As children, sometimes we couldn’t help but wonder, does my mom have a favorite? Who’s my dad’s best bud? We may have felt pangs of resentment toward our siblings because we were sure they were our parents’ prize. We may have gotten jealous because we were sure that we were not. As grown-ups, we vowed never to be that parent. We assured ourselves that all our kids will be “the favorite.” But here I stand, honest as a reformed Pinocchio, and I admit it: I have a favorite child.
The one who wakes up in the best mood, puts their pants on without a fuss, and even attempts to help me out a little — that’s my favorite child.
The one who kisses me and nuzzles my neck — that too is my favorite child.
The one who is crying because their toy or heart or spirit is broken is my favorite child.
And the one who says something brilliant, or makes me laugh, or makes me cry tears of joy — that’s my favorite child.
The one who looks at me with adoration is my very favorite child.
Whoever’s birthday it is that day is my favorite child.
And the one who has my name on incessant repeat, well, that’s my least favorite child.
The one who cries, throws things, hits, or throws any version of a tantrum is my least favorite child.
And that one who is inconsolable and incomprehensible — well, he is my least favorite child.
They are not one in the same and they change daily, sometimes hourly. I wont apologize for not loving all three of my children the same amount at the same time. I can’t unfeel what I feel, and I can’t unmake it about me. After all, I am me. Sometimes, when the stars are aligned just right and we’ve all miraculously accumulated enough hours of sleep, I have the patience and they have the halos and our day is butterflies pissing rainbows. But these days are rare gems that are hidden under a rock that is covered with grass and a tree…
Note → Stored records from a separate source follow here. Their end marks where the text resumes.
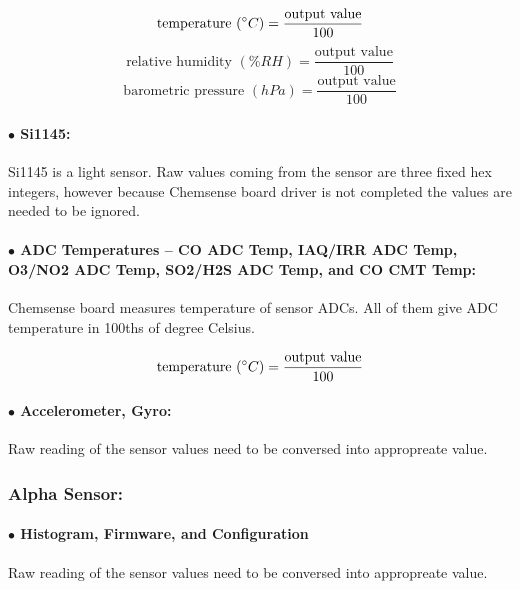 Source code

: {\centering
 \[ \text{temperature }(\degree C) = \frac{\text{output value}}{100} \]
 \[ \text{relative humidity }(\% RH) = \frac{\text{output value}}{100} \]
 \[ \text{barometric pressure }(hPa) = \frac{\text{output value}}{100} \]
 }

\paragraph{$\bullet$ Si1145:}

Si1145 is a light sensor. Raw values coming from the sensor are three fixed hex integers, however because Chemsense board driver is not completed the values are needed to be ignored.


\paragraph{$\bullet$ ADC Temperatures -- CO ADC Temp, IAQ/IRR ADC Temp, O3/NO2 ADC Temp, SO2/H2S ADC Temp, and CO CMT Temp:}
Chemsense board measures temperature of sensor ADCs. All of them give ADC temperature in 100ths of degree Celsius.


{\centering 
 \[ \text{temperature }(\degree C) = \frac{\text{output value}}{100} \]
 \par
}


\paragraph{$\bullet$ Accelerometer, Gyro:}
Raw reading of the sensor values need to be conversed into appropreate value.


\subsubsection{Alpha Sensor:}

\paragraph{$\bullet$ Histogram, Firmware, and Configuration}
Raw reading of the sensor values need to be conversed into appropreate value. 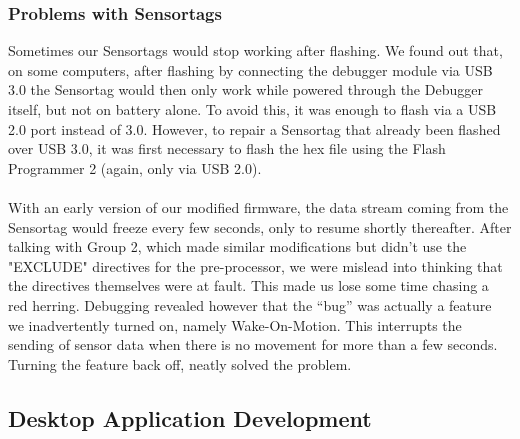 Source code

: \documentclass[hidelinks,conference,12pt]{IEEETran}
\begin{document}
\subsubsection{Problems with Sensortags}
Sometimes our Sensortags would stop working after flashing. We found out that, on some computers, after flashing by connecting the debugger module via USB 3.0 the Sensortag would then only work while powered through the Debugger itself, but not on battery alone. To avoid this, it was enough to flash via a USB 2.0 port instead of 3.0. However, to repair a Sensortag  that already been flashed over USB 3.0, it was first necessary to flash the hex file using the Flash Programmer 2 (again, only via USB 2.0).\\\\
With an early version of our modified firmware, the data stream coming from the Sensortag would freeze every few seconds, only to resume shortly thereafter. After talking with Group 2, which made similar modifications but didn’t use the "EXCLUDE" directives for the pre-processor, we were mislead into thinking that the directives themselves were at fault. This made us lose some time chasing a red herring. Debugging revealed however that the “bug” was actually a feature we inadvertently turned on, namely  Wake-On-Motion. This interrupts the sending of sensor data when there is no movement for more than a few seconds. Turning the feature back off, neatly solved the problem.

\subsection{Desktop Application Development}
\end{document}
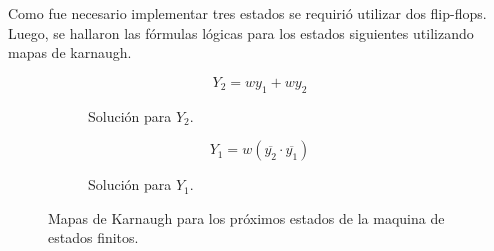 Como fue necesario implementar tres estados se requirió utilizar dos flip-flops. Luego, se hallaron las fórmulas lógicas para los estados siguientes utilizando mapas de karnaugh.

\begin{figure}[H]
\begin{subfigure}{0.49\textwidth}
\begin{centering}
    \begin{Karnaughvuit}
        
        
    \end{Karnaughvuit}
\par\end{centering}
\begin{equation*}
Y_2 = wy_1+wy_2
\end{equation*}
\begin{table}[H]
\caption{Solución para $Y_2.$}
\label{mapa:Y2}
\end{table}
\end{subfigure}
\begin{subfigure}{0.49\textwidth}
\begin{centering}
    \begin{Karnaughvuit}
        
        
    \end{Karnaughvuit}
\par\end{centering}
\begin{equation*}
Y_1 = w(\overline{y_2}\cdot \overline{y_1})
\end{equation*}
\begin{table}[H]
\caption{Solución para $Y_1.$}
\label{mapa:Y1}
\end{table}
\end{subfigure}
\caption{Mapas de Karnaugh para los próximos estados de la maquina de estados finitos.}
\end{figure}

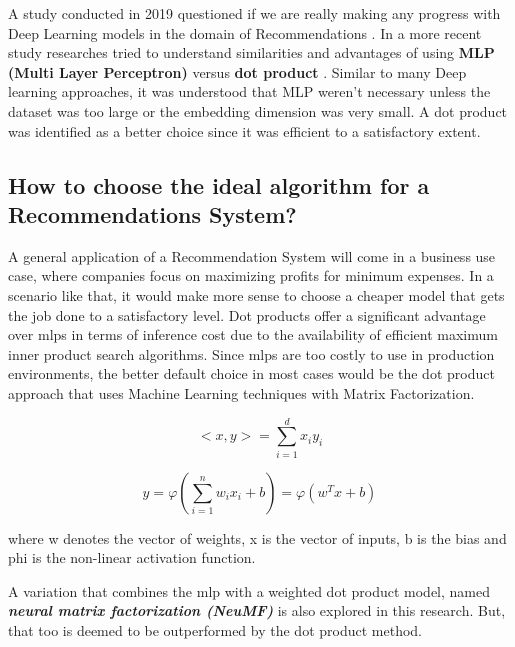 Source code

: A study conducted in 2019 questioned if we are really making any progress with Deep Learning models in the domain of Recommendations \autocite{dacrema_are_2019}. In a more recent study researches tried to understand similarities and advantages of using \textbf{MLP (Multi Layer Perceptron)} versus \textbf{dot product} \autocite{rendle_neural_2020}. Similar to many Deep learning approaches, it was understood that MLP weren't necessary unless the dataset was too large or the embedding dimension was very small. A dot product was identified as a better choice since it was efficient to a satisfactory extent.

\subsection{How to choose the ideal algorithm for a Recommendations System?}

A general application of a Recommendation System will come in a business use case, where companies focus on maximizing profits for minimum expenses. In a scenario like that, it would make more sense to choose a cheaper model that gets the job done to a satisfactory level. Dot products offer a significant advantage over \gls{mlp}s in terms of inference cost due to the availability of efficient maximum inner product search algorithms. Since \gls{mlp}s are too costly to use in production environments, the better default choice in most cases would be the dot product approach that uses Machine Learning techniques with Matrix Factorization.

\begin{equation}
<x,y>  = \sum_{i=1}^{d}x_{i}y_{i}
\end{equation}

\begin{equation}
y = \varphi(\sum_{i=1}^{n}w_{i}x_{i}+b) = \varphi(w^{T}x+b)
\end{equation}

where w denotes the vector of weights, x is the vector of inputs, b is the bias and phi is the non-linear activation function.

A variation that combines the \gls{mlp} with a weighted dot product model, named \textbf{\emph{neural matrix factorization (NeuMF)}} is also explored in this research. But, that too is deemed to be outperformed by the dot product method.

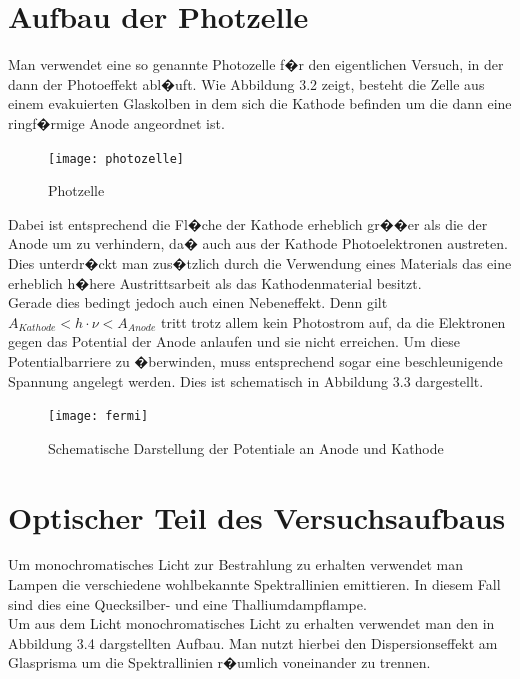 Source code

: \documentclass[a4paper, 10pt]{report}%
\begin{document}
\section{Aufbau der Photzelle}
Man verwendet eine so genannte Photozelle f�r den eigentlichen Versuch, in der dann der Photoeffekt abl�uft. Wie Abbildung 3.2 zeigt, besteht die Zelle aus einem evakuierten Glaskolben in dem sich die Kathode befinden um die dann eine ringf�rmige Anode angeordnet ist.
\begin{figure}[!htbp]
	\begin{center}
		\texttt{[image: photozelle]}
	\end{center}
	\caption{Photzelle}
	\label{fig:abbildung2}
\end{figure}
Dabei ist entsprechend die Fl�che der Kathode erheblich gr��er als die der Anode um zu verhindern, da� auch aus der Kathode Photoelektronen austreten. Dies unterdr�ckt man zus�tzlich durch die Verwendung eines Materials das eine erheblich h�here Austrittsarbeit als das Kathodenmaterial besitzt.\\
Gerade dies bedingt jedoch auch einen Nebeneffekt. Denn gilt $A_{Kathode} < h \cdot \nu <  A_{Anode}$ tritt trotz allem kein Photostrom auf, da die Elektronen gegen das Potential der Anode anlaufen und sie nicht erreichen. Um diese Potentialbarriere zu �berwinden, muss entsprechend sogar eine beschleunigende Spannung angelegt werden. Dies ist schematisch in Abbildung 3.3 dargestellt.\\

\begin{figure}[!htbp]
	\begin{center}
		\texttt{[image: fermi]}
	\end{center}
	\caption{Schematische Darstellung der Potentiale an Anode und Kathode}
	\label{fig:abbildung3}
\end{figure}

\section{Optischer Teil des Versuchsaufbaus}
Um monochromatisches Licht zur Bestrahlung zu erhalten verwendet man Lampen die verschiedene wohlbekannte Spektrallinien emittieren. In diesem Fall sind dies eine Quecksilber- und eine Thalliumdampflampe.\\
Um aus dem Licht monochromatisches Licht zu erhalten verwendet man den in Abbildung 3.4 dargstellten Aufbau. Man nutzt hierbei den Dispersionseffekt am Glasprisma um die Spektrallinien r�umlich voneinander zu trennen. 
\end{document}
Here’s the thing: Each kid is loved well, and so I’m at peace with my indecision. And while I may be occasionally throwing a proverbial middle finger to one of my unknowing darlings, I am only doing this on the inside. My smoke screen is on point as I recognize my impatience won’t persist. I adore them all obsessively. Each one of my peanuts has a chance to feel special. You can see me spinning the 2-year-old during our impromptu morning dance party, building a city with my 4-year-old during naptime, and snuggling my baby during the twilight hours. And each time I gaze into their respective baby blues, I think, right now, you are my favorite.
I made these little humans partly to make our world better, but to be honest, I mostly made them for me: to feel a love I’ve never felt before, to reap the rewards of meaningful work, to hold a little piece of God in my arms. So I don’t feel bad when I whisper why each one is my favorite. And while I feel a little selfish guilt about picking the punkin’ of the moment based on my heart’s reaction, I can appreciate that I am not grading by accomplishments or personality or who is most like me.
My guess is my kids will feel special, and they will feel not so special, and they will wonder who my favorite was… It all sounds perfectly familiar to me.